Ministro Gilmar Mendes derrubou decisão do TJ-SP e estudo para implantação do modelo em 300 escolas públicas voltará em 2025
O ministro Gilmar Mendes, Consulta pública para implantação de Escolas, do Supremo Tribunal Federal (STF), derrubou uma decisão do Tribunal de Justiça de São Paulo que suspendia temporariamente a implantação do Programa das Escolas Cívico-Militares no estado.

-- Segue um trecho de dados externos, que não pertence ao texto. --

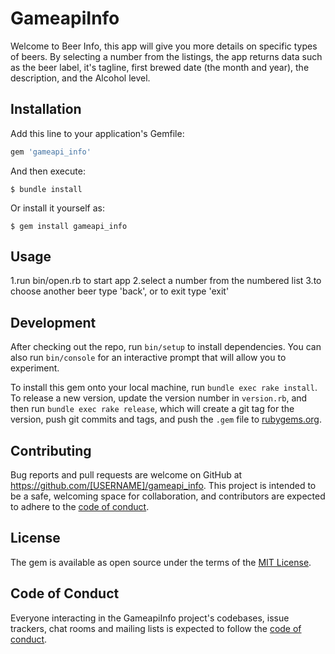 # GameapiInfo

Welcome to Beer Info, this app will give you more details on specific types of beers. By selecting a number from the listings, the app returns data such as the beer label, it's tagline, first brewed date (the month and year), the description, and the Alcohol level.

## Installation

Add this line to your application's Gemfile:

```ruby
gem 'gameapi_info'
```

And then execute:

    $ bundle install

Or install it yourself as:

    $ gem install gameapi_info

## Usage

1.run bin/open.rb to start app
2.select a number from the numbered list
3.to choose another beer type 'back', or to exit type 'exit'

## Development

After checking out the repo, run `bin/setup` to install dependencies. You can also run `bin/console` for an interactive prompt that will allow you to experiment.

To install this gem onto your local machine, run `bundle exec rake install`. To release a new version, update the version number in `version.rb`, and then run `bundle exec rake release`, which will create a git tag for the version, push git commits and tags, and push the `.gem` file to [rubygems.org](https://rubygems.org).

## Contributing

Bug reports and pull requests are welcome on GitHub at https://github.com/[USERNAME]/gameapi_info. This project is intended to be a safe, welcoming space for collaboration, and contributors are expected to adhere to the [code of conduct](https://github.com/[USERNAME]/gameapi_info/blob/master/CODE_OF_CONDUCT.md).


## License

The gem is available as open source under the terms of the [MIT License](https://opensource.org/licenses/MIT).

## Code of Conduct

Everyone interacting in the GameapiInfo project's codebases, issue trackers, chat rooms and mailing lists is expected to follow the [code of conduct](https://github.com/[USERNAME]/gameapi_info/blob/master/CODE_OF_CONDUCT.md).
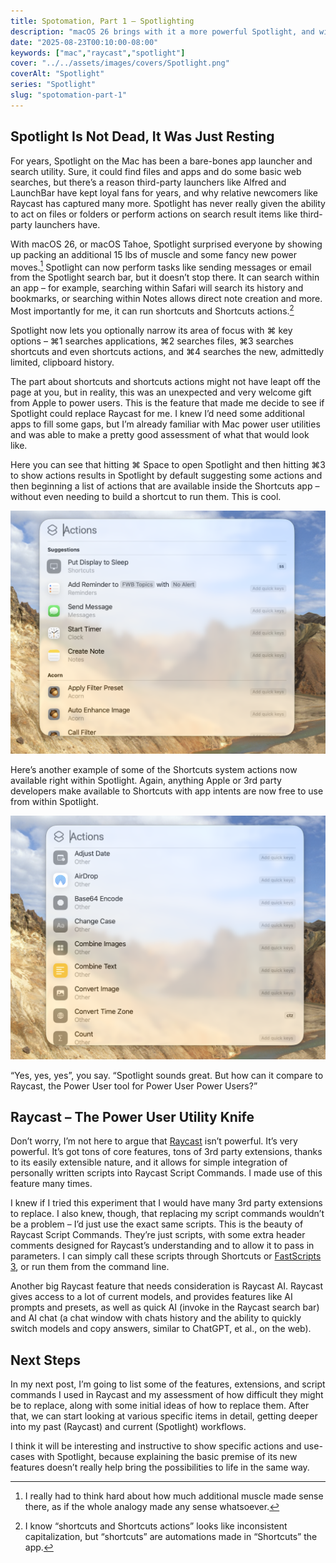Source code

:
 ```yaml
---
title: Spotomation, Part 1 – Spotlighting
description: "macOS 26 brings with it a more powerful Spotlight, and with it, a challenge – can it replace Raycast?"
date: "2025-08-23T00:10:00-08:00"
keywords: ["mac","raycast","spotlight"]
cover: "../../assets/images/covers/Spotlight.png"
coverAlt: "Spotlight"
series: "Spotlight"
slug: "spotomation-part-1"
---
```

## Spotlight Is Not Dead, It Was Just Resting

For years, Spotlight on the Mac has been a bare-bones app launcher and search utility. Sure, it could find files and apps and do some basic web searches, but there’s a reason third-party launchers like Alfred and LaunchBar have kept loyal fans for years, and why relative newcomers like Raycast has captured many more. Spotlight has never really given the ability to act on files or folders or perform actions on search result items like third-party launchers have.

With macOS 26, or macOS Tahoe, Spotlight surprised everyone by showing up packing an additional 15 lbs of muscle and some fancy new power moves.[^1] Spotlight can now perform tasks like sending messages or email from the Spotlight search bar, but it doesn’t stop there. It can search within an app – for example, searching within Safari will search its history and bookmarks, or searching within Notes allows direct note creation and more. Most importantly for me, it can run shortcuts and Shortcuts actions.[^2]

Spotlight now lets you optionally narrow its area of focus with ⌘ key options – ⌘1 searches applications, ⌘2 searches files, ⌘3 searches shortcuts and even shortcuts actions, and ⌘4 searches the new, admittedly limited, clipboard history.

The part about shortcuts and shortcuts actions might not have leapt off the page at you, but in reality, this was an unexpected and very welcome gift from Apple to power users. This is the feature that made me decide to see if Spotlight could replace Raycast for me. I knew I’d need some additional apps to fill some gaps, but I’m already familiar with Mac power user utilities and was able to make a pretty good assessment of what that would look like.

Here you can see that hitting ⌘ Space to open Spotlight and then hitting ⌘3 to show actions results in Spotlight by default suggesting some actions and then beginning a list of actions that are available inside the Shortcuts app – without even needing to build a shortcut to run them. This is cool.

[![SpotlightActions](../../assets/images/posts/SpotlightActions-74cbcd55-5023-40d7-a26c-b17d33a4d995.png)](/images/posts/SpotlightActions-74cbcd55-5023-40d7-a26c-b17d33a4d995.jpg)

Here’s another example of some of the Shortcuts system actions now available right within Spotlight. Again, anything Apple or 3rd party developers make available to Shortcuts with app intents are now free to use from within Spotlight.

[![SpotlightActionsMore](../../assets/images/posts/SpotlightActionsMore-74cbcd55-5023-40d7-a26c-b17d33a4d995.png)](/images/posts/SpotlightActionsMore-74cbcd55-5023-40d7-a26c-b17d33a4d995.jpg)

“Yes, yes, yes”, you say. “Spotlight sounds great. But how can it compare to Raycast, the Power User tool for Power User Power Users?”

## Raycast – The Power User Utility Knife

Don’t worry, I’m not here to argue that [Raycast](https://www.raycast.com/) isn’t powerful. It’s very powerful. It’s got tons of core features, tons of 3rd party extensions, thanks to its easily extensible nature, and it allows for simple integration of personally written scripts into Raycast Script Commands. I made use of this feature many times.

I knew if I tried this experiment that I would have many 3rd party extensions to replace. I also knew, though, that replacing my script commands wouldn’t be a problem – I’d just use the exact same scripts. This is the beauty of Raycast Script Commands. They’re just scripts, with some extra header comments designed for Raycast’s understanding and to allow it to pass in parameters. I can simply call these scripts through Shortcuts or [FastScripts 3](https://redsweater.com/fastscripts/), or run them from the command line.

Another big Raycast feature that needs consideration is Raycast AI. Raycast gives access to a lot of current models, and provides features like AI prompts and presets, as well as quick AI (invoke in the Raycast search bar) and AI chat (a chat window with chats history and the ability to quickly switch models and copy answers, similar to ChatGPT, et al., on the web).

## Next Steps

In my next post, I’m going to list some of the features, extensions, and script commands I used in Raycast and my assessment of how difficult they might be to replace, along with some initial ideas of how to replace them. After that, we can start looking at various specific items in detail, getting deeper into my past (Raycast) and current (Spotlight) workflows.

I think it will be interesting and instructive to show specific actions and use-cases with Spotlight, because explaining the basic premise of its new features doesn’t really help bring the possibilities to life in the same way.

[^1]: I really had to think hard about how much additional muscle made sense there, as if the whole analogy made any sense whatsoever.  
[^2]: I know “shortcuts and Shortcuts actions” looks like inconsistent capitalization, but “shortcuts” are automations made in “Shortcuts” the app.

Com isso, a consulta pública nas 300 escolas que demonstraram interesse no modelo será retomada em 2025.
Na região de Ribeirão Preto, nove escolas participarão da consulta sobre a adesão ao programa: quatro em Franca, uma em São Joaquim da Barra, três em Barretos, uma em Sertãozinho e uma em Pitangueiras. Em Ribeirão Preto, uma escola estadual, Dr. Guimarães Júnior, havia manifestado interesse, mas desistiu, deixando a cidade sem escolas interessadas até o momento.
Contexto e repercussão do programa: Bruno Silva, convidado do programa De Olho na Política, destacou que o tema das escolas cívico-militares é polêmico e deve continuar gerando debates no próximo ano. Ele ressaltou que o modelo é defendido por alguns principalmente por convicções ideológicas, associadas à percepção de que há falta de autoridade e disciplina nas escolas públicas.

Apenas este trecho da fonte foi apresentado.